これはしかたのなかったことかもしれない。歴史がちがうコースをたどった場合をかんがえるのは、たいして意味のあることではない。それより、現在ブレヒトやアイスラーのしごとをどのようにうけつぐかが問題にされる時、この路線のもつ内部矛盾をかんがえてみなければならない。

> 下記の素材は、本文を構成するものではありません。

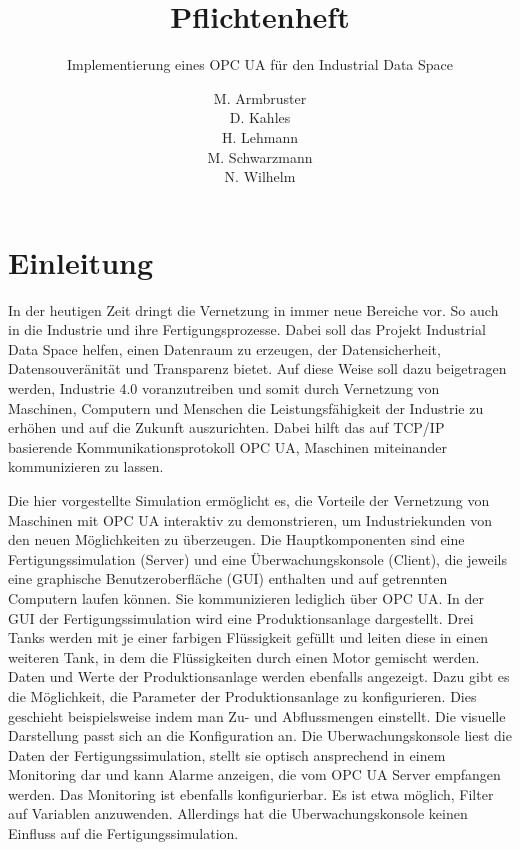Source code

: \documentclass[parskip=full]{scrartcl}
\title{Pflichtenheft}
\subtitle{Implementierung eines \gls{OPC UA} \glslink{Systemadapter}{Systemadapters} für den \gls{Industrial Data Space}}
\author{
    M. Armbruster\\
    D. Kahles\\
    H. Lehmann\\
    M. Schwarzmann\\
    N. Wilhelm
}
\begin{document}
\maketitle
\pagebreak
\tableofcontents
\pagebreak

\section{Einleitung}
In der heutigen Zeit dringt die Vernetzung in immer neue Bereiche vor. So auch in die Industrie und ihre Fertigungsprozesse.
Dabei soll das Projekt \gls{Industrial Data Space} helfen, einen Datenraum zu erzeugen, der Datensicherheit, Datensouveränität und
Transparenz bietet. Auf diese Weise soll dazu beigetragen werden, Industrie 4.0 voranzutreiben und somit durch Vernetzung von
Maschinen, Computern und Menschen die Leistungsfähigkeit der Industrie zu erhöhen und auf die Zukunft auszurichten.
Dabei hilft das auf \gls{TCP/IP} basierende Kommunikationsprotokoll \gls{OPC UA}, Maschinen miteinander kommunizieren zu lassen.

Die hier vorgestellte Simulation ermöglicht es, die Vorteile der Vernetzung von Maschinen mit \gls{OPC UA} interaktiv zu demonstrieren, um Industriekunden von den neuen Möglichkeiten zu überzeugen.
Die Hauptkomponenten sind eine \gls{Fertigungssimulation} (Server) und eine \gls{Überwachungskonsole} (Client),
die jeweils eine graphische Benutzeroberfläche (\gls{GUI}) enthalten und auf getrennten Computern laufen können.
Sie kommunizieren lediglich über \gls{OPC UA}.
In der GUI der \gls{Fertigungssimulation} wird eine \gls{Produktionsanlage} dargestellt.
Drei Tanks werden mit je einer farbigen Flüssigkeit gefüllt und leiten diese in einen weiteren Tank,
in dem die Flüssigkeiten durch einen Motor gemischt werden. Daten und Werte der \gls{Produktionsanlage} werden ebenfalls angezeigt. Dazu gibt es
die Möglichkeit, die Parameter der \gls{Produktionsanlage} zu konfigurieren. Dies geschieht beispielsweise indem man Zu- und Abflussmengen einstellt. Die visuelle Darstellung passt sich an die Konfiguration an.
Die \gls{Uberwachungskonsole} liest die Daten der \gls{Fertigungssimulation}, stellt sie optisch ansprechend in einem Monitoring dar
und kann Alarme anzeigen, die vom \gls{OPC UA} Server empfangen werden. Das Monitoring ist ebenfalls konfigurierbar. Es ist etwa möglich, Filter auf Variablen anzuwenden. Allerdings hat die \gls{Uberwachungskonsole} keinen Einfluss auf die \gls{Fertigungssimulation}.

\pagebreak
\end{document}

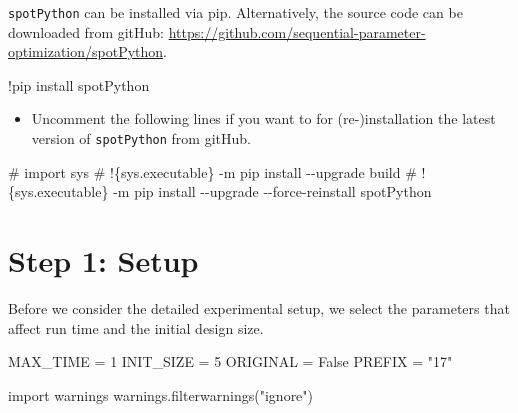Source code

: \documentclass[
  letterpaper,
  DIV=11,
  numbers=noendperiod]{scrreprt}
\newenvironment{Shaded}{\begin{snugshade}}{\end{snugshade}}
\newcommand{\CommentTok}[1]{\textcolor[rgb]{0.37,0.37,0.37}{#1}}
\newcommand{\DecValTok}[1]{\textcolor[rgb]{0.68,0.00,0.00}{#1}}
\newcommand{\ImportTok}[1]{\textcolor[rgb]{0.00,0.46,0.62}{#1}}
\newcommand{\NormalTok}[1]{\textcolor[rgb]{0.00,0.23,0.31}{#1}}
\newcommand{\OperatorTok}[1]{\textcolor[rgb]{0.37,0.37,0.37}{#1}}
\newcommand{\StringTok}[1]{\textcolor[rgb]{0.13,0.47,0.30}{#1}}
\newcommand{\VariableTok}[1]{\textcolor[rgb]{0.07,0.07,0.07}{#1}}
\providecommand{\tightlist}{%
  \setlength{\itemsep}{0pt}\setlength{\parskip}{0pt}}\usepackage{longtable,booktabs,array}
\begin{document}
\texttt{spotPython} can be installed via pip. Alternatively, the source
code can be downloaded from gitHub:
\url{https://github.com/sequential-parameter-optimization/spotPython}.

\begin{Shaded}
\begin{Highlighting}[]
\NormalTok{!pip install spotPython}
\end{Highlighting}
\end{Shaded}

\begin{itemize}
\tightlist
\item
  Uncomment the following lines if you want to for (re-)installation the
  latest version of \texttt{spotPython} from gitHub.
\end{itemize}

\begin{Shaded}
\begin{Highlighting}[]
\CommentTok{\# import sys}
\CommentTok{\# !\{sys.executable\} {-}m pip install {-}{-}upgrade build}
\CommentTok{\# !\{sys.executable\} {-}m pip install {-}{-}upgrade {-}{-}force{-}reinstall spotPython}
\end{Highlighting}
\end{Shaded}

\hypertarget{sec-setup-17}{%
\section{Step 1: Setup}\label{sec-setup-17}}

Before we consider the detailed experimental setup, we select the
parameters that affect run time and the initial design size.

\begin{Shaded}
\begin{Highlighting}[]
\NormalTok{MAX\_TIME }\OperatorTok{=} \DecValTok{1}
\NormalTok{INIT\_SIZE }\OperatorTok{=} \DecValTok{5}
\NormalTok{ORIGINAL }\OperatorTok{=} \VariableTok{False}
\NormalTok{PREFIX }\OperatorTok{=} \StringTok{"17"}
\end{Highlighting}
\end{Shaded}

\begin{Shaded}
\begin{Highlighting}[]
\ImportTok{import}\NormalTok{ warnings}
\NormalTok{warnings.filterwarnings(}\StringTok{"ignore"}\NormalTok{)}
\end{Highlighting}
\end{Shaded}
\end{document}
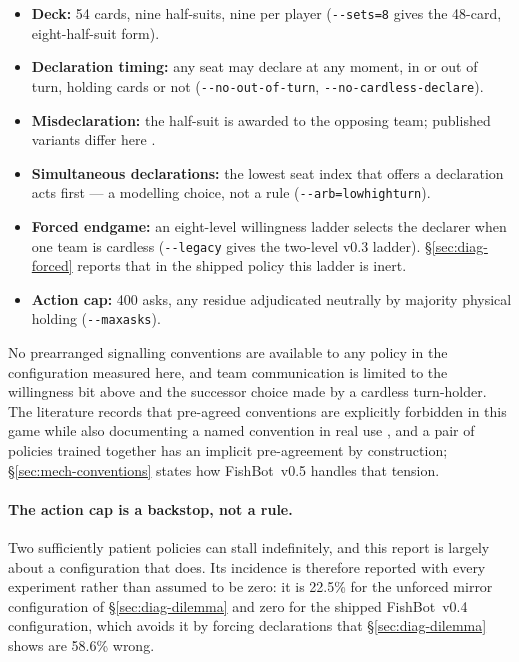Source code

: \documentclass[11pt]{article}
\theoremstyle{definition}
\DeclareRobustCommand{\vfive}{\texorpdfstring{\mbox{FishBot v0.5}}{FishBot v0.5}}
\DeclareRobustCommand{\vfour}{\texorpdfstring{\mbox{FishBot v0.4}}{FishBot v0.4}}
\providecommand{\numPostHorizonWrong}{58.6}
\providecommand{\numPatientCap}{22.5}
\begin{document}
\begin{itemize}
  \item \textbf{Deck:} 54 cards, nine half-suits, nine per player
        (\texttt{-{}-sets=8} gives the 48-card, eight-half-suit form).
  \item \textbf{Declaration timing:} any seat may declare at any moment, in or
        out of turn, holding cards or not (\texttt{-{}-no-out-of-turn},
        \texttt{-{}-no-cardless-declare}).
  \item \textbf{Misdeclaration:} the half-suit is awarded to the opposing team;
        published variants differ here \cite{pagat}.
  \item \textbf{Simultaneous declarations:} the lowest seat index that offers a
        declaration acts first --- a modelling choice, not a rule
        (\texttt{-{}-arb=low\textbar high\textbar turn}).
  \item \textbf{Forced endgame:} an eight-level willingness ladder selects the
        declarer when one team is cardless (\texttt{-{}-legacy} gives the
        two-level v0.3 ladder). \S\ref{sec:diag-forced} reports that in the
        shipped policy this ladder is inert.
  \item \textbf{Action cap:} 400 asks, any residue adjudicated neutrally by
        majority physical holding (\texttt{-{}-maxasks}).
\end{itemize}

No prearranged signalling conventions are available to any policy in the
configuration measured here, and team communication is limited to the willingness
bit above and the successor choice made by a cardless turn-holder. The literature
records that pre-agreed conventions are explicitly forbidden in this game
\cite{develin} while also documenting a named convention in real use
\cite{pagat}, and a pair of policies trained together has an implicit
pre-agreement by construction; \S\ref{sec:mech-conventions} states how \vfive{}
handles that tension.

\paragraph{The action cap is a backstop, not a rule.} Two sufficiently patient
policies can stall indefinitely, and this report is largely about a configuration
that does. Its incidence is therefore reported with every experiment rather than
assumed to be zero: it is \numPatientCap\% for the unforced mirror configuration
of \S\ref{sec:diag-dilemma} and zero for the shipped \vfour{} configuration,
which avoids it by forcing declarations that \S\ref{sec:diag-dilemma} shows are
\numPostHorizonWrong\% wrong.
\end{document}
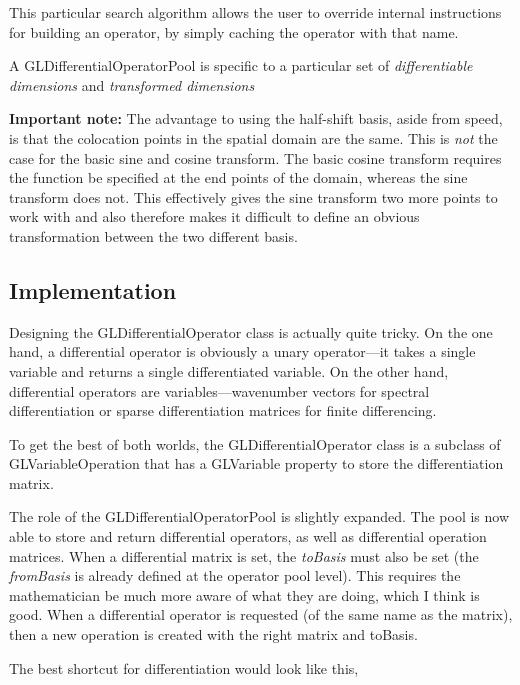 \documentclass[11pt]{article}
\begin{document}
This particular search algorithm allows the user to override internal instructions for building an operator, by simply caching the operator with that name.

A GLDifferentialOperatorPool is specific to a particular set of \emph{differentiable dimensions} and \emph{transformed dimensions}

\textbf{Important note:} The advantage to using the half-shift basis, aside from speed, is that the colocation points in the spatial domain are the same. This is \emph{not} the case for the basic sine and cosine transform. The basic cosine transform requires the function be specified at the end points of the domain, whereas the sine transform does not. This effectively gives the sine transform two more points to work with and also therefore makes it difficult to define an obvious transformation between the two different basis.

%
\subsection{Implementation}
%

Designing the GLDifferentialOperator class is actually quite tricky. On the one hand, a differential operator is obviously a unary operator---it takes a single variable and returns a single differentiated variable. On the other hand, differential operators are variables---wavenumber vectors for spectral differentiation or sparse differentiation matrices for finite differencing.

To get the best of both worlds, the GLDifferentialOperator class is a subclass of GLVariableOperation that has a GLVariable property to store the differentiation matrix.

The role of the GLDifferentialOperatorPool is slightly expanded. The pool is now able to store and return differential operators, as well as differential operation matrices. When a differential matrix is set, the \emph{toBasis} must also be set (the \emph{fromBasis} is already defined at the operator pool level). This requires the mathematician be much more aware of what they are doing, which I think is good. When a differential operator is requested (of the same name as the matrix), then a new operation is created with the right matrix and toBasis.

The best shortcut for differentiation would look like this,
\end{document}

アイスラーは、シェーンベルクのように半独習者であり、よく半独習者にあるように、ひろい知識とあらゆる分野にわたる技術的熟練をもつ作曲家だった。大衆自身のまなぶ音楽と、大衆のきくための音楽とをわけるのは、かれ自身の、作曲家としての二重生活とも言える存在の反映でもある。かれはブレヒトのように、革命芸術の建設者であると同時に、技術的水準でしか判断することをしないブルジョワ文化領域でもよく知られた芸術家だった。この二重性を利用して、かれらは非米活動調査委員会をだますこともできた。『連帯歌』、『統一戦線の歌』、『コミンテルンの歌』のように一九三〇年代にひろく歌われた闘争歌をつくる一方で、アイスラーはシェーンベルクからまなんだ無調の対位法をつかった器楽曲や反戦カンタータを書いていた。そのなかには六曲のオーケストラ組曲のように、映画音楽の再モンタージュによるものもある。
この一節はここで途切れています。